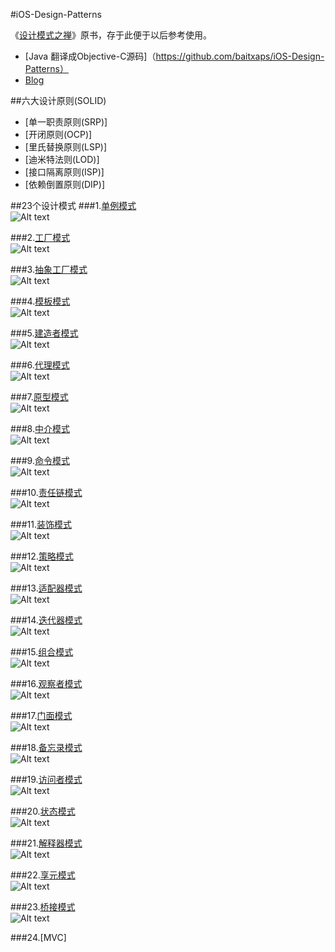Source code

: #iOS-Design-Patterns

《[设计模式之禅](http://download.csdn.net/detail/baitxaps/9602132)》原书，存于此便于以后参考使用。
* [Java 翻译成Objective-C源码]（https://github.com/baitxaps/iOS-Design-Patterns）
* [Blog](http://write.blog.csdn.net/postedit/52196681)

##六大设计原则(SOLID)
* [单一职责原则(SRP)]
* [开闭原则(OCP)]
* [里氏替换原则(LSP)]
* [迪米特法则(LOD)]
* [接口隔离原则(ISP)]
* [依赖倒置原则(DIP)]


##23个设计模式
###1.[单例模式](https://github.com/baitxaps/iOS-Design-Patterns/tree/master/AdapterPattern)  
![Alt text](https://github.com/baitxaps/iOS-Design-Patterns/blob/master/jpg/singleton.gif "单例模式")

###2.[工厂模式](https://github.com/baitxaps/iOS-Design-Patterns/tree/master/FactoryMethodPattern)  
![Alt text](https://github.com/baitxaps/iOS-Design-Patterns/blob/master/jpg/factorys.jpg "工厂模式类图")

###3.[抽象工厂模式](https://github.com/baitxaps/iOS-Design-Patterns/tree/master/FactoryMethodPattern)   
![Alt text](https://github.com/baitxaps/iOS-Design-Patterns/blob/master/jpg/factorya.jpg "抽象工厂模式类图")

###4.[模板模式](https://github.com/baitxaps/iOS-Design-Patterns/tree/master/ProtoType)  
![Alt text](https://github.com/baitxaps/iOS-Design-Patterns/blob/master/jpg/template.jpg "模板模式类图")

###5.[建造者模式](https://github.com/baitxaps/iOS-Design-Patterns/tree/master/BuilderParrern)  
![Alt text](https://github.com/baitxaps/iOS-Design-Patterns/blob/master/jpg/builder.jpg "建造者模式类图")

###6.[代理模式](https://github.com/baitxaps/iOS-Design-Patterns/tree/master/RHCProxy)  
![Alt text](https://github.com/baitxaps/iOS-Design-Patterns/blob/master/jpg/proxy.jpg "代理模式类图")

###7.[原型模式](https://github.com/baitxaps/iOS-Design-Patterns/tree/master/ProtoType)  
![Alt text](https://github.com/baitxaps/iOS-Design-Patterns/blob/master/jpg/prototype.gif "原型模式类图")

###8.[中介模式](https://github.com/baitxaps/iOS-Design-Patterns/tree/master/MediatorPattern)  
![Alt text](https://github.com/baitxaps/iOS-Design-Patterns/blob/master/jpg/mediator.jpg "中介模式类图")

###9.[命令模式](https://github.com/baitxaps/iOS-Design-Patterns/tree/master/CommandPattern)  
![Alt text](https://github.com/baitxaps/iOS-Design-Patterns/blob/master/jpg/command.jpg "命令模式类图")

###10.[责任链模式](https://github.com/baitxaps/iOS-Design-Patterns/tree/master/ChainOfResponsibilityPattern)  
![Alt text](https://github.com/baitxaps/iOS-Design-Patterns/blob/master/jpg/chainofresponsibility.jpg "责任链模式类图")

###11.[装饰模式](https://github.com/baitxaps/iOS-Design-Patterns/tree/master/DecoratorPattern)  
![Alt text](https://github.com/baitxaps/iOS-Design-Patterns/blob/master/jpg/decorator.jpg "装饰模式类图")

###12.[策略模式](https://github.com/baitxaps/iOS-Design-Patterns/tree/master/StrategyPattern)  
![Alt text](https://github.com/baitxaps/iOS-Design-Patterns/blob/master/jpg/strategy.jpg "策略模式类图")

###13.[适配器模式](https://github.com/baitxaps/iOS-Design-Patterns/tree/master/AdapterPattern)  
![Alt text](https://github.com/baitxaps/iOS-Design-Patterns/blob/master/jpg/adapter.jpg "适配器模式类图")

###14.[迭代器模式](https://github.com/baitxaps/iOS-Design-Patterns/tree/master/IteratorPattern)  
![Alt text](https://github.com/baitxaps/iOS-Design-Patterns/blob/master/jpg/iterator.jpg "迭代器模式类图")

###15.[组合模式](https://github.com/baitxaps/iOS-Design-Patterns/tree/master/CompositePattern)  
![Alt text](https://github.com/baitxaps/iOS-Design-Patterns/blob/master/jpg/composite.jpg "组合模式类图")

###16.[观察者模式](https://github.com/baitxaps/iOS-Design-Patterns/tree/master/ObserverPattern)  
![Alt text](https://github.com/baitxaps/iOS-Design-Patterns/blob/master/jpg/observer.jpg "观察者模式类图")

###17.[门面模式](https://github.com/baitxaps/iOS-Design-Patterns/tree/master/FacadePattern)  
![Alt text](https://github.com/baitxaps/iOS-Design-Patterns/blob/master/jpg/facade.gif "门面模式示意图")

###18.[备忘录模式](https://github.com/baitxaps/iOS-Design-Patterns/tree/master/MementoPattern)  
![Alt text](https://github.com/baitxaps/iOS-Design-Patterns/blob/master/jpg/memento.jpg "备忘录模式类图")

###19.[访问者模式](https://github.com/baitxaps/iOS-Design-Patterns/tree/master/VisitorPattern)  
![Alt text](https://github.com/baitxaps/iOS-Design-Patterns/blob/master/jpg/visitor.jpg "访问者模式类图")

###20.[状态模式](https://github.com/baitxaps/iOS-Design-Patterns/tree/master/StatePattern)  
![Alt text](https://github.com/baitxaps/iOS-Design-Patterns/blob/master/jpg/state.jpg "状态模式类图")

###21.[解释器模式](https://github.com/baitxaps/iOS-Design-Patterns/tree/master/InterpreterPattern)  
![Alt text](https://github.com/baitxaps/iOS-Design-Patterns/blob/master/jpg/interpreter.jpg "解释器模式类图")

###22.[享元模式](https://github.com/baitxaps/iOS-Design-Patterns/tree/master/FlyweightPattern)  
![Alt text](https://github.com/baitxaps/iOS-Design-Patterns/blob/master/jpg/flyweight.gif "享元模式类图")

###23.[桥接模式](https://github.com/baitxaps/iOS-Design-Patterns/tree/master/BridgePattern)  
![Alt text](https://github.com/baitxaps/iOS-Design-Patterns/blob/master/jpg/bridge.jpg "桥接模式类图")

###24.[MVC]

========

| Work instructions |
Print all of the entries word for word. Skip any images they contain.

| Response box |
Source code

: #iOS-Design-Patterns

《[设计模式之禅](http://download.csdn.net/detail/baitxaps/9602132)》原书，存于此便于以后参考使用。
* [Java 翻译成Objective-C源码]（https://github.com/baitxaps/iOS-Design-Patterns）
* [Blog](http://write.blog.csdn.net/postedit/52196681)

##六大设计原则(SOLID)
* [单一职责原则(SRP)]
* [开闭原则(OCP)]
* [里氏替换原则(LSP)]
* [迪米特法则(LOD)]
* [接口隔离原则(ISP)]
* [依赖倒置原则(DIP)]


##23个设计模式
###1.[单例模式](https://github.com/baitxaps/iOS-Design-Patterns/tree/master/AdapterPattern)  
![Alt text](https://github.com/baitxaps/iOS-Design-Patterns/blob/master/jpg/singleton.gif "单例模式")

###2.[工厂模式](https://github.com/baitxaps/iOS-Design-Patterns/tree/master/FactoryMethodPattern)  
![Alt text](https://github.com/baitxaps/iOS-Design-Patterns/blob/master/jpg/factorys.jpg "工厂模式类图")

###3.[抽象工厂模式](https://github.com/baitxaps/iOS-Design-Patterns/tree/master/FactoryMethodPattern)   
![Alt text](https://github.com/baitxaps/iOS-Design-Patterns/blob/master/jpg/factorya.jpg "抽象工厂模式类图")

###4.[模板模式](https://github.com/baitxaps/iOS-Design-Patterns/tree/master/ProtoType)  
![Alt text](https://github.com/baitxaps/iOS-Design-Patterns/blob/master/jpg/template.jpg "模板模式类图")

###5.[建造者模式](https://github.com/baitxaps/iOS-Design-Patterns/tree/master/BuilderParrern)  
![Alt text](https://github.com/baitxaps/iOS-Design-Patterns/blob/master/jpg/builder.jpg "建造者模式类图")

###6.[代理模式](https://github.com/baitxaps/iOS-Design-Patterns/tree/master/RHCProxy)  
![Alt text](https://github.com/baitxaps/iOS-Design-Patterns/blob/master/jpg/proxy.jpg "代理模式类图")

###7.[原型模式](https://github.com/baitxaps/iOS-Design-Patterns/tree/master/ProtoType)  
![Alt text](https://github.com/baitxaps/iOS-Design-Patterns/blob/master/jpg/prototype.gif "原型模式类图")

###8.[中介模式](https://github.com/baitxaps/iOS-Design-Patterns/tree/master/MediatorPattern)  
![Alt text](https://github.com/baitxaps/iOS-Design-Patterns/blob/master/jpg/mediator.jpg "中介模式类图")

###9.[命令模式](https://github.com/baitxaps/iOS-Design-Patterns/tree/master/CommandPattern)  
![Alt text](https://github.com/baitxaps/iOS-Design-Patterns/blob/master/jpg/command.jpg "命令模式类图")

###10.[责任链模式](https://github.com/baitxaps/iOS-Design-Patterns/tree/master/ChainOfResponsibilityPattern)  
![Alt text](https://github.com/baitxaps/iOS-Design-Patterns/blob/master/jpg/chainofresponsibility.jpg "责任链模式类图")

###11.[装饰模式](https://github.com/baitxaps/iOS-Design-Patterns/tree/master/DecoratorPattern)  
![Alt text](https://github.com/baitxaps/iOS-Design-Patterns/blob/master/jpg/decorator.jpg "装饰模式类图")

###12.[策略模式](https://github.com/baitxaps/iOS-Design-Patterns/tree/master/StrategyPattern)  
![Alt text](https://github.com/baitxaps/iOS-Design-Patterns/blob/master/jpg/strategy.jpg "策略模式类图")

###13.[适配器模式](https://github.com/baitxaps/iOS-Design-Patterns/tree/master/AdapterPattern)  
![Alt text](https://github.com/baitxaps/iOS-Design-Patterns/blob/master/jpg/adapter.jpg "适配器模式类图")

###14.[迭代器模式](https://github.com/baitxaps/iOS-Design-Patterns/tree/master/IteratorPattern)  
![Alt text](https://github.com/baitxaps/iOS-Design-Patterns/blob/master/jpg/iterator.jpg "迭代器模式类图")

###15.[组合模式](https://github.com/baitxaps/iOS-Design-Patterns/tree/master/CompositePattern)  
![Alt text](https://github.com/baitxaps/iOS-Design-Patterns/blob/master/jpg/composite.jpg "组合模式类图")

###16.[观察者模式](https://github.com/baitxaps/iOS-Design-Patterns/tree/master/ObserverPattern)  
![Alt text](https://github.com/baitxaps/iOS-Design-Patterns/blob/master/jpg/observer.jpg "观察者模式类图")

###17.[门面模式](https://github.com/baitxaps/iOS-Design-Patterns/tree/master/FacadePattern)  
![Alt text](https://github.com/baitxaps/iOS-Design-Patterns/blob/master/jpg/facade.gif "门面模式示意图")

###18.[备忘录模式](https://github.com/baitxaps/iOS-Design-Patterns/tree/master/MementoPattern)  
![Alt text](https://github.com/baitxaps/iOS-Design-Patterns/blob/master/jpg/memento.jpg "备忘录模式类图")

###19.[访问者模式](https://github.com/baitxaps/iOS-Design-Patterns/tree/master/VisitorPattern)  
![Alt text](https://github.com/baitxaps/iOS-Design-Patterns/blob/master/jpg/visitor.jpg "访问者模式类图")

###20.[状态模式](https://github.com/baitxaps/iOS-Design-Patterns/tree/master/StatePattern)  
![Alt text](https://github.com/baitxaps/iOS-Design-Patterns/blob/master/jpg/state.jpg "状态模式类图")

###21.[解释器模式](https://github.com/baitxaps/iOS-Design-Patterns/tree/master/InterpreterPattern)  
![Alt text](https://github.com/baitxaps/iOS-Design-Patterns/blob/master/jpg/interpreter.jpg "解释器模式类图")

###22.[享元模式](https://github.com/baitxaps/iOS-Design-Patterns/tree/master/FlyweightPattern)  
![Alt text](https://github.com/baitxaps/iOS-Design-Patterns/blob/master/jpg/flyweight.gif "享元模式类图")

###23.[桥接模式](https://github.com/baitxaps/iOS-Design-Patterns/tree/master/BridgePattern)  
![Alt text](https://github.com/baitxaps/iOS-Design-Patterns/blob/master/jpg/bridge.jpg "桥接模式类图")

###24.[MVC]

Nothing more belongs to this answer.